Reputation: 49
Why does Java String.split() generate different results when working with string defined in code versus string read from a file when numbers are involved? Specifically I have a file called "test.txt" that contains chars and numbers separated by spaces:
G H 5 4
The split method does not split on spaces as expected.

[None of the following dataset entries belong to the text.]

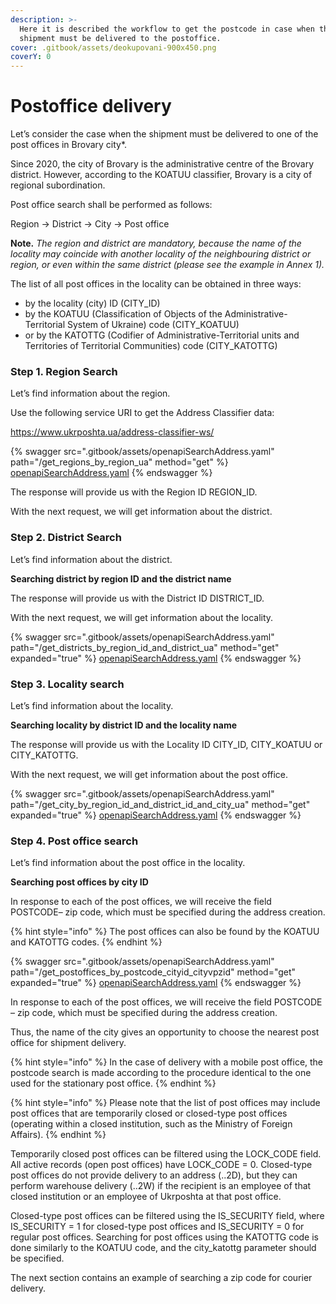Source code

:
 ```yaml
---
description: >-
  Here it is described the workflow to get the postcode in case when the
  shipment must be delivered to the postoffice.
cover: .gitbook/assets/deokupovani-900х450.png
coverY: 0
---
```


# Postoffice delivery

Let’s consider the case when the shipment must be delivered to one of the post offices in Brovary city\*.

Since 2020, the city of Brovary is the administrative centre of the Brovary district. However, according to the KOATUU classifier, Brovary is a city of regional subordination.

Post office search shall be performed as follows:

Region -> District -> City -> Post office

**Note.** _The region and district are mandatory, because the name of the locality may coincide with another locality of the neighbouring district or region, or even within the same district (please see the example in Annex 1)._

The list of all post offices in the locality can be obtained in three ways:

* by the locality (city) ID (CITY\_ID)
* by the KOATUU (Classification of Objects of the Administrative-Territorial System of Ukraine) code (CITY\_KOATUU)
* or by the KATOTTG (Codifier of Administrative-Territorial units and Territories of Territorial Communities) code (CITY\_KATOTTG)

### **Step 1. Region Search** <a href="#step-1-region-search" id="step-1-region-search"></a>

Let’s find information about the region.

Use the following service URI to get the Address Classifier data:

https://www.ukrposhta.ua/address-classifier-ws/

{% swagger src=".gitbook/assets/openapiSearchAddress.yaml" path="/get_regions_by_region_ua" method="get" %}
[openapiSearchAddress.yaml](.gitbook/assets/openapiSearchAddress.yaml)
{% endswagger %}

The response will provide us with the Region ID REGION\_ID.

With the next request, we will get information about the district.

### **Step 2. District Search** <a href="#step-2-district-search" id="step-2-district-search"></a>

Let’s find information about the district.

**Searching district by region ID and the district name**

The response will provide us with the District ID DISTRICT\_ID.

With the next request, we will get information about the locality.

{% swagger src=".gitbook/assets/openapiSearchAddress.yaml" path="/get_districts_by_region_id_and_district_ua" method="get" expanded="true" %}
[openapiSearchAddress.yaml](.gitbook/assets/openapiSearchAddress.yaml)
{% endswagger %}

### **Step 3. Locality search** <a href="#step-3-locality-search" id="step-3-locality-search"></a>

Let’s find information about the locality.

**Searching locality by district ID and the locality name**

The response will provide us with the Locality ID CITY\_ID, CITY\_KOATUU or CITY\_KATOTTG.

With the next request, we will get information about the post office.

{% swagger src=".gitbook/assets/openapiSearchAddress.yaml" path="/get_city_by_region_id_and_district_id_and_city_ua" method="get" expanded="true" %}
[openapiSearchAddress.yaml](.gitbook/assets/openapiSearchAddress.yaml)
{% endswagger %}

### **Step 4. Post office search** <a href="#step-4-post-office-search" id="step-4-post-office-search"></a>

Let’s find information about the post office in the locality.

**Searching post offices by city ID**

In response to each of the post offices, we will receive the field POSTCODE– zip code, which must be specified during the address creation.

{% hint style="info" %}
The post offices can also be found by the KOATUU and KATOTTG codes.
{% endhint %}

{% swagger src=".gitbook/assets/openapiSearchAddress.yaml" path="/get_postoffices_by_postcode_cityid_cityvpzid" method="get" expanded="true" %}
[openapiSearchAddress.yaml](.gitbook/assets/openapiSearchAddress.yaml)
{% endswagger %}

In response to each of the post offices, we will receive the field POSTCODE – zip code, which must be specified during the address creation.

Thus, the name of the city gives an opportunity to choose the nearest post office for shipment delivery.

{% hint style="info" %}
In the case of delivery with a mobile post office, the postcode search is made according to the procedure identical to the one used for the stationary post office.
{% endhint %}

{% hint style="info" %}
Please note that the list of post offices may include post offices that are temporarily closed or closed-type post offices (operating within a closed institution, such as the Ministry of Foreign Affairs).
{% endhint %}

Temporarily closed post offices can be filtered using the LOCK\_CODE field. All active records (open post offices) have LOCK\_CODE = 0. Closed-type post offices do not provide delivery to an address (..2D), but they can perform warehouse delivery (..2W) if the recipient is an employee of that closed institution or an employee of Ukrposhta at that post office.&#x20;

Closed-type post offices can be filtered using the IS\_SECURITY field, where IS\_SECURITY = 1 for closed-type post offices and IS\_SECURITY = 0 for regular post offices. Searching for post offices using the KATOTTG code is done similarly to the KOATUU code, and the city\_katottg parameter should be specified.

The next section contains an example of searching a zip code for courier delivery.
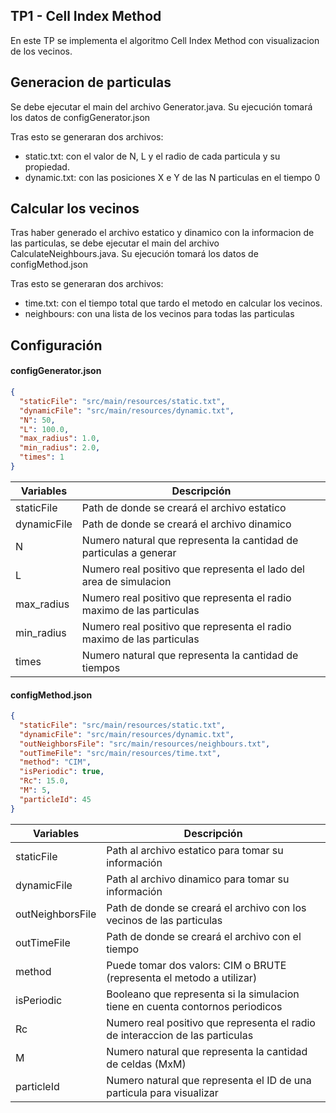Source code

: ## TP1 - Cell Index Method

En este TP se implementa el algoritmo Cell Index Method con visualizacion de los vecinos.

## Generacion de particulas

Se debe ejecutar el main del archivo Generator.java. Su ejecución tomará los datos de configGenerator.json

Tras esto se generaran dos archivos:
- static.txt: con el valor de N, L y el radio de cada particula y su propiedad.
- dynamic.txt: con las posiciones X e Y de las N particulas en el tiempo 0

## Calcular los vecinos

Tras haber generado el archivo estatico y dinamico con la informacion de las particulas, se debe ejecutar el main del
archivo CalculateNeighbours.java. Su ejecución tomará los datos de configMethod.json

Tras esto se generaran dos archivos:
- time.txt: con el tiempo total que tardo el metodo en calcular los vecinos.
- neighbours: con una lista de los vecinos para todas las particulas

## Configuración

#### configGenerator.json 

``` json
{
  "staticFile": "src/main/resources/static.txt",
  "dynamicFile": "src/main/resources/dynamic.txt",
  "N": 50,
  "L": 100.0,
  "max_radius": 1.0,
  "min_radius": 2.0,
  "times": 1
}
```

| Variables    | Descripción                                                          
|--------------|-------------------------------------------------------------------------|
| staticFile   | Path de donde se creará el archivo estatico                             | 
| dynamicFile  | Path de donde se creará el archivo dinamico                             | 
| N            | Numero natural que representa la cantidad de particulas a generar       | 
| L            | Numero real positivo que representa el lado del area de simulacion      | 
| max_radius   | Numero real positivo que representa el radio maximo de las particulas   | 
| min_radius   | Numero real positivo que representa el radio maximo de las particulas   | 
| times        | Numero natural que representa la cantidad de tiempos                    |   
 
#### configMethod.json 

``` json
{
  "staticFile": "src/main/resources/static.txt",
  "dynamicFile": "src/main/resources/dynamic.txt",
  "outNeighborsFile": "src/main/resources/neighbours.txt",
  "outTimeFile": "src/main/resources/time.txt",
  "method": "CIM",
  "isPeriodic": true,
  "Rc": 15.0,
  "M": 5,
  "particleId": 45
}
```

| Variables         | Descripción                                                          
|-------------------|--------------------------------------------------------------------------------|
| staticFile        | Path al archivo estatico para tomar su información                             | 
| dynamicFile       | Path al archivo dinamico para tomar su información                             | 
| outNeighborsFile  | Path de donde se creará el archivo con los vecinos de las particulas           | 
| outTimeFile       | Path de donde se creará el archivo con el tiempo                               | 
| method            | Puede tomar dos valors: CIM o BRUTE (representa el metodo a utilizar)          | 
| isPeriodic        | Booleano que representa si la simulacion tiene en cuenta contornos periodicos  | 
| Rc                | Numero real positivo que representa el radio de interaccion de las particulas  | 
| M                 | Numero natural que representa la cantidad de celdas (MxM)                      | 
| particleId        | Numero natural que representa el ID de una particula para visualizar           |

But if a string variable is created within code with same chars and numbers separated by spaces then the result of split() is four individual strings, one for char and number. The code below demonstrates this difference:
import java.io.File;
import java.io.FileReader;
import java.io.BufferedReader;
public class SplitNumber {
//Read first line of text file
public static void main(String[] args) {
try {
File file = new File("test.txt");
FileReader fr = new FileReader(file);
BufferedReader bufferedReader = new BufferedReader(fr);
String firstLine;
if ((firstLine = bufferedReader.readLine()) != null) {
String[] firstLineNumbers = firstLine.split("\\s+");
System.out.println("First line array length: " + firstLineNumbers.length);
for (int i=0; i<firstLineNumbers.length; i++) {
System.out.println(firstLineNumbers[i]);
}
}
bufferedReader.close();
String numberString = "G H 5 4";
String[] numbers = numberString.split("\\s+");
System.out.println("Numbers array length: " + numbers.length);
for (int i=0; i<numbers.length; i++) {
System.out.println(numbers[i]);
}
} catch(Exception exception) {
System.out.println("IOException occured");
exception.printStackTrace();
}
}
}
The result is:
First line array length: 3
G
H
5 4
Numbers array length: 4
G
H
5
4
Why do the numbers from the file not get parsed the same as the same string defined within code?
Upvotes: 3
Views: 113
Reputation: 49
Based on feedback I changed the regex to split("[\\s\\h]+")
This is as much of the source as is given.